Rather, Lester places the Beatles within a trinity of cinema, theatre, and television: he brings the band into the TV studio to perform live for an overwrought audience that sees the Beatles at a distance. He films from inside the TV director’s control booth, where the wide shot of the musicians seen from afar and the views of the audience from the window contrast with the close-ups of the TV cameras seen on the director’s small screens. Lester emphasizes the point of view of the Beatles themselves, gazing out both at the exultant throng and at the technicians wandering between the impassive video cameras; he shows the tweaking of knobs and the pressing of buttons that make the broadcast happen; and, of course, he shows the crowd, mainly of young women, stoked to shrieking frenzy.

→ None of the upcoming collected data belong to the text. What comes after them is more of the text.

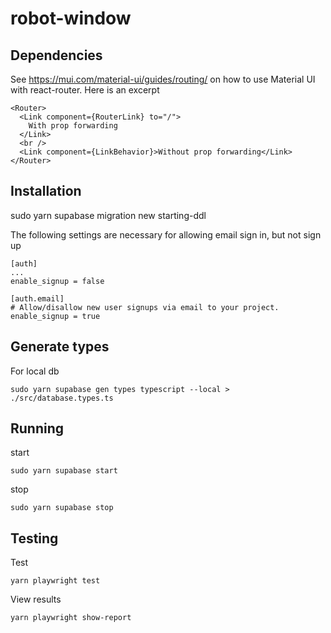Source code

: # robot-window

## Dependencies

See https://mui.com/material-ui/guides/routing/ on how to use Material UI with react-router.
Here is an excerpt
```
<Router>
  <Link component={RouterLink} to="/">
    With prop forwarding
  </Link>
  <br />
  <Link component={LinkBehavior}>Without prop forwarding</Link>
</Router>
```

## Installation

sudo yarn supabase migration new starting-ddl

The following settings are necessary for allowing email sign in, but not sign up
```
[auth]
...
enable_signup = false

[auth.email]
# Allow/disallow new user signups via email to your project.
enable_signup = true
```

## Generate types

For local db
```
sudo yarn supabase gen types typescript --local > ./src/database.types.ts
```

## Running

start
```
sudo yarn supabase start
```
stop
```
sudo yarn supabase stop
```

## Testing

Test
```
yarn playwright test
```

View results
```
yarn playwright show-report
```
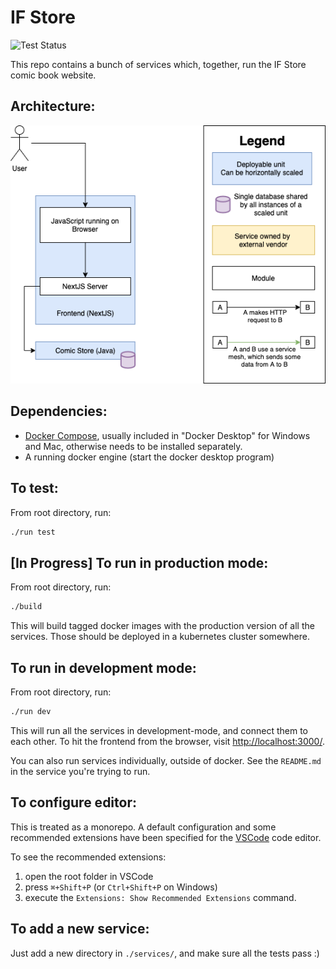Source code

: # IF Store
![Test Status](https://github.com/iman42/if-store/actions/workflows/main.yml/badge.svg)

This repo contains a bunch of services which, together, run the IF Store comic book website.

## Architecture:

![Architecture Image](architecture/architecture.drawio.png)

## Dependencies: 

- [Docker Compose](https://docs.docker.com/compose/install/), usually included in "Docker Desktop" for Windows and Mac, otherwise needs to be installed separately.
- A running docker engine (start the docker desktop program)

## To test:

From root directory, run: 
```bash
./run test
```

## [In Progress] To run in production mode:

From root directory, run: 
```bash
./build
```

This will build tagged docker images with the production version of all the services. Those should be deployed in a kubernetes cluster somewhere.

## To run in development mode:

From root directory, run: 
```bash
./run dev
```

This will run all the services in development-mode, and connect them to each other. To hit the frontend from the browser, visit [http://localhost:3000/](http://localhost:3000/).

You can also run services individually, outside of docker. See the `README.md` in the service you're trying to run.

## To configure editor:

This is treated as a monorepo. A default configuration and some recommended extensions have been specified for the [VSCode](https://code.visualstudio.com/) code editor. 

To see the recommended extensions: 
1. open the root folder in VSCode
2. press `⌘+Shift+P` (or `Ctrl+Shift+P` on Windows)
3. execute the `Extensions: Show Recommended Extensions` command.

## To add a new service:

Just add a new directory in `./services/`, and make sure all the tests pass :)
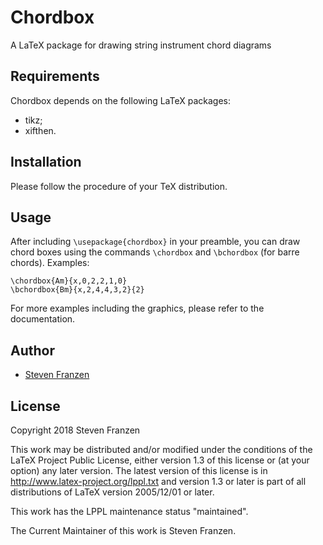 # Chordbox

A LaTeX package for drawing string instrument chord diagrams

## Requirements

Chordbox depends on the following LaTeX packages:
* tikz;
* xifthen.

## Installation

Please follow the procedure of your TeX distribution.

## Usage

After including `\usepackage{chordbox}` in your preamble, you can draw chord
boxes using the commands `\chordbox` and `\bchordbox` (for barre chords).
Examples:
```
\chordbox{Am}{x,0,2,2,1,0}
\bchordbox{Bm}{x,2,4,4,3,2}{2}
```

For more examples including the graphics, please refer to the documentation.

## Author

* [Steven Franzen](https://github.com/sfranzen)

## License

Copyright 2018 Steven Franzen

This work may be distributed and/or modified under the conditions of the LaTeX
Project Public License, either version 1.3 of this license or (at your option)
any later version. The latest version of this license is in
http://www.latex-project.org/lppl.txt and version 1.3 or later is part of all
distributions of LaTeX version 2005/12/01 or later.

This work has the LPPL maintenance status "maintained".

The Current Maintainer of this work is Steven Franzen.
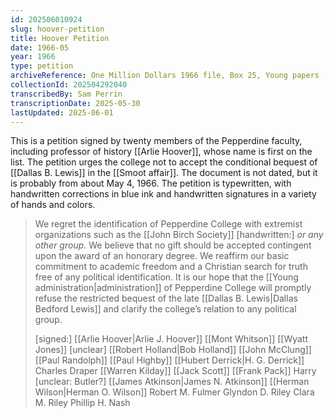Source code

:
 ```yaml
---
id: 202506010924
slug: hoover-petition
title: Hoover Petition
date: 1966-05
year: 1966
type: petition
archiveReference: One Million Dollars 1966 file, Box 25, Young papers
collectionId: 202504292040
transcribedBy: Sam Perrin
transcriptionDate: 2025-05-30
lastUpdated: 2025-06-01
---
```

This is a petition signed by twenty members of the Pepperdine faculty, including professor of history [[Arlie Hoover]], whose name is first on the list. The petition urges the college not to accept the conditional bequest of [[Dallas B. Lewis]] in the [[Smoot affair]]. The document is not dated, but it is probably from about May 4, 1966. The petition is typewritten, with handwritten corrections in blue ink and handwritten signatures in a variety of hands and colors.

>We regret the identification of Pepperdine College with extremist organizations such as the [[John Birch Society]] \[handwritten:\] *or any other group.* We believe that no gift should be accepted contingent upon the award of an honorary degree. We reaffirm our basic commitment to academic freedom and a Christian search for truth free of any political identification. It is our hope that the [[Young administration|administration]] of Pepperdine College will promptly refuse the restricted bequest of the late [[Dallas B. Lewis|Dallas Bedford Lewis]] and clarify the college’s relation to any political group.
>
>\[signed:\] [[Arlie Hoover|Arlie J. Hoover]]
>[[Mont Whitson]]
>[[Wyatt Jones]]
>\[unclear\]
>[[Robert Holland|Bob Holland]]
>[[John McClung]]
>[[Paul Randolph]]
>[[Paul Highby]]
>[[Hubert Derrick|H. G. Derrick]]
>Charles Draper
>[[Warren Kilday]]
>[[Jack Scott]]
>[[Frank Pack]]
>Harry \[unclear: Butler?]
>[[James Atkinson|James N. Atkinson]]
>[[Herman Wilson|Herman O. Wilson]]
>Robert M. Fulmer
>Glyndon D. Riley
>Clara M. Riley
>Phillip H. Nash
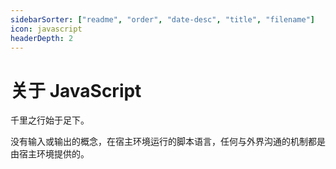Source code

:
 ```yaml
---
sidebarSorter: ["readme", "order", "date-desc", "title", "filename"]
icon: javascript
headerDepth: 2
---
```


# 关于 JavaScript

千里之行始于足下。



没有输入或输出的概念，在宿主环境运行的脚本语言，任何与外界沟通的机制都是由宿主环境提供的。
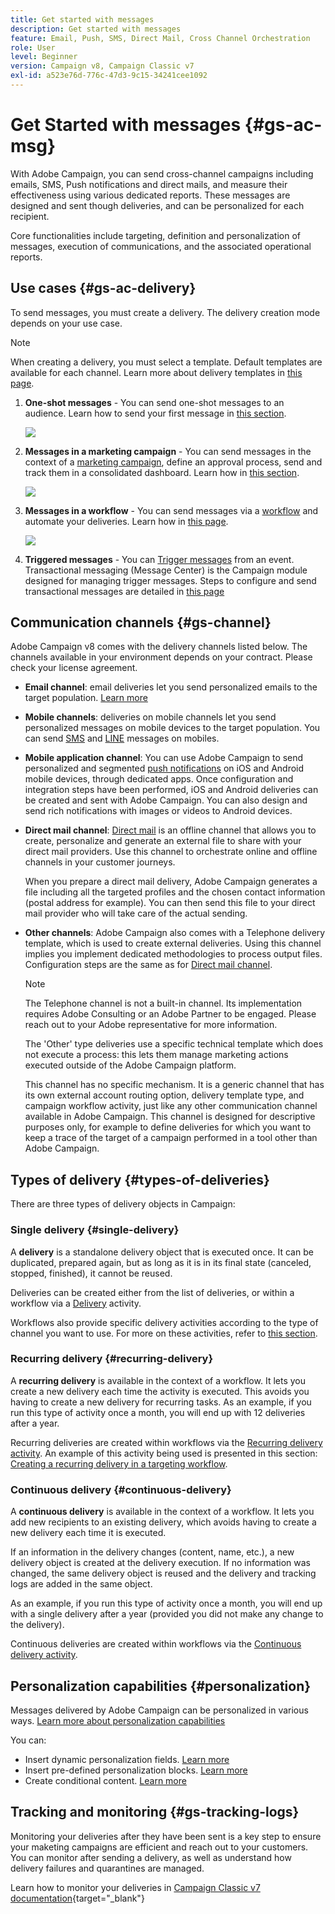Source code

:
 ```yaml
---
title: Get started with messages
description: Get started with messages
feature: Email, Push, SMS, Direct Mail, Cross Channel Orchestration
role: User
level: Beginner
version: Campaign v8, Campaign Classic v7
exl-id: a523e76d-776c-47d3-9c15-34241cee1092
---
```

# Get Started with messages {#gs-ac-msg}

With Adobe Campaign, you can send cross-channel campaigns including emails, SMS, Push notifications and direct mails, and measure their effectiveness using various dedicated reports. These messages are designed and sent though deliveries, and can be personalized for each recipient.

Core functionalities include targeting, definition and personalization of messages, execution of communications, and the associated operational reports.

## Use cases {#gs-ac-delivery}

To send messages, you must create a delivery. The delivery creation mode depends on your use case.

>[!NOTE]
>
>When creating a delivery, you must select a template. Default templates are available for each channel. Learn more about delivery templates in [this page](../send/create-templates.md).

1. **One-shot messages** - You can send one-shot messages to an audience. Learn how to send your first message in [this section](create-message.md).

    ![](assets/send-email.png)

1. **Messages in a marketing campaign** - You can send messages in the context of a [marketing campaign](campaigns.md), define an approval process, send and track them in a consolidated dashboard. Learn how in [this section](../../automation/campaigns/marketing-campaign-deliveries.md).

    ![](assets/deliveries-in-a-campaign.png) 

1. **Messages in a workflow** - You can send messages via a [workflow](../config/workflows.md) and automate your deliveries. Learn how in [this page](../../automation/workflow/delivery.md).

    ![](assets/send-in-a-wf.png) 

1. **Triggered messages** - You can [Trigger messages](../send/transactional.md) from an event. Transactional messaging (Message Center) is the Campaign module designed for managing trigger messages. Steps to configure and send transactional messages are detailed in [this page](../send/transactional.md)

## Communication channels {#gs-channel}

Adobe Campaign v8 comes with the delivery channels listed below. The channels available in your environment depends on your contract. Please check your license agreement.

* **Email channel**: email deliveries let you send personalized emails to the target population. [Learn more](../send/email.md)

* **Mobile channels**: deliveries on mobile channels let you send personalized messages on mobile devices to the target population. You can send [SMS](../send/sms/sms.md) and [LINE](../send/line.md) messages on mobiles.

* **Mobile application channel**: You can use Adobe Campaign to send personalized and segmented [push notifications](../send/push.md) on iOS and Android mobile devices, through dedicated apps. Once configuration and integration steps have been performed, iOS and Android deliveries can be created and sent with Adobe Campaign. You can also design and send rich notifications with images or videos to Android devices.

* **Direct mail channel**: [Direct mail](../send/direct-mail.md) is an offline channel that allows you to create, personalize and generate an external file to share with your direct mail providers. Use this channel to orchestrate online and offline channels in your customer journeys.

    When you prepare a direct mail delivery, Adobe Campaign generates a file including all the targeted profiles and the chosen contact information (postal address for example). You can then send this file to your direct mail provider who will take care of the actual sending.


* **Other channels**: Adobe Campaign also comes with a Telephone delivery template, which is used to create external deliveries. Using this channel implies you implement dedicated methodologies to process output files. Configuration steps are the same as for [Direct mail channel](../send/direct-mail.md).

    >[!NOTE]
    >
    >The Telephone channel is not a built-in channel. Its implementation requires Adobe Consulting or an Adobe Partner to be engaged. Please reach out to your Adobe representative for more information.

    The 'Other' type deliveries use a specific technical template which does not execute a process: this lets them manage marketing actions executed outside of the Adobe Campaign platform.

    This channel has no specific mechanism. It is a generic channel that has its own external account routing option, delivery template type, and campaign workflow activity, just like any other communication channel available in Adobe Campaign. This channel is designed for descriptive purposes only, for example to define deliveries for which you want to keep a trace of the target of a campaign performed in a tool other than Adobe Campaign.

## Types of delivery {#types-of-deliveries}

There are three types of delivery objects in Campaign:

### Single delivery {#single-delivery}

A **delivery** is a standalone delivery object that is executed once. It can be duplicated, prepared again, but as long as it is in its final state (canceled, stopped, finished), it cannot be reused.

Deliveries can be created either from the list of deliveries, or within a workflow via a [Delivery](../../automation/workflow/delivery.md) activity. 

Workflows also provide specific delivery activities according to the type of channel you want to use. For more on these activities, refer to [this section](../../automation/workflow/cross-channel-deliveries.md).

### Recurring delivery {#recurring-delivery}

A **recurring delivery** is available in the context of a workflow. It lets you create a new delivery each time the activity is executed. This avoids you having to create a new delivery for recurring tasks. As an example, if you run this type of activity once a month, you will end up with 12 deliveries after a year.

Recurring deliveries are created within workflows via the [Recurring delivery activity](../../automation/workflow/recurring-delivery.md). An example of this activity being used is presented in this section: [Creating a recurring delivery in a targeting workflow](../../automation/workflow/send-a-birthday-email.md).

### Continuous delivery {#continuous-delivery}

A **continuous delivery** is available in the context of a workflow. It lets you add new recipients to an existing delivery, which avoids having to create a new delivery each time it is executed.

If an information in the delivery changes (content, name, etc.), a new delivery object is created at the delivery execution. If no information was changed, the same delivery object is reused and the delivery and tracking logs are added in the same object.

As an example, if you run this type of activity once a month, you will end up with a single delivery after a year (provided you did not make any change to the delivery).

Continuous deliveries are created within workflows via the [Continuous delivery activity](../../automation/workflow/continuous-delivery.md).

## Personalization capabilities {#personalization}

Messages delivered by Adobe Campaign can be personalized in various ways. [Learn more about personalization capabilities](../send/personalize.md)

You can:

* Insert dynamic personalization fields. [Learn more](../send/personalization-fields.md)
* Insert pre-defined personalization blocks. [Learn more](../send/personalization-blocks.md)
* Create conditional content. [Learn more](../send/conditions.md)


## Tracking and monitoring {#gs-tracking-logs}

Monitoring your deliveries after they have been sent is a key step to ensure your maketing campaigns are efficient and reach out to your customers. You can monitor after sending a delivery, as well as understand how delivery failures and quarantines are managed.

Learn how to monitor your deliveries in [Campaign Classic v7 documentation](https://experienceleague.adobe.com/docs/campaign-classic/using/sending-messages/monitoring-deliveries/about-delivery-monitoring.html#sending-messages){target="_blank"}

But the mechanics of the cinema, like those of the recording studio, remain hidden. Lester pulls back the veil on the televised spectacle, but the movie cameras that catch the action of theatre and television alike, that capture the heatedly intimate close-ups, from the side, of John Lennon, remain off-camera. For all the playfulness, the antic absurdity, the self-deprecating jollity of the movie’s aesthetic as well as of the Beatles themselves, the movie machine remains a mystery. The editing of the film underscores—and separates out—its cartoonish gags with the equivalent of a visual highlighter but doesn’t fill the movie with jolting cuts; the shooting of the movie lends warmth to the tone but doesn’t pull the director or the means of production out in front of the camera (no flash-frames, no slates, no switches from color to black-and-white or resizings of the frame or supertitles).

Lester’s cinema is no radical cinema; it’s the healthy normalization of styles of radical cinema, the conversion of a cinema of youthful inspiration into a new mainstream that created new stars and a new sort of stardom—a softened and self-conscious stardom that doesn’t strike a heroic pose but folds gently into its own soulful self-parody, and that the mystic, mythologizing power of the cinema, with its art of the close-up, reinflates. But this new center didn’t hold for long; movies were fighting a losing battle against television, and the cinema was stretched between the weight of its resurgent simplicity and ever more radical prospects. (The same thing, of course, happened with the music as well.) Lester may have been more of a brilliant consolidator than a visionary originator—but he at least mapped the ground of an aesthetic conflict that’s at the heart of media modernity, and that endures to this day.

P.S. Was there a media icon who, at the time, similarly redefined feminine sexuality? The question is a sincere one; I’m not at all sure of an answer.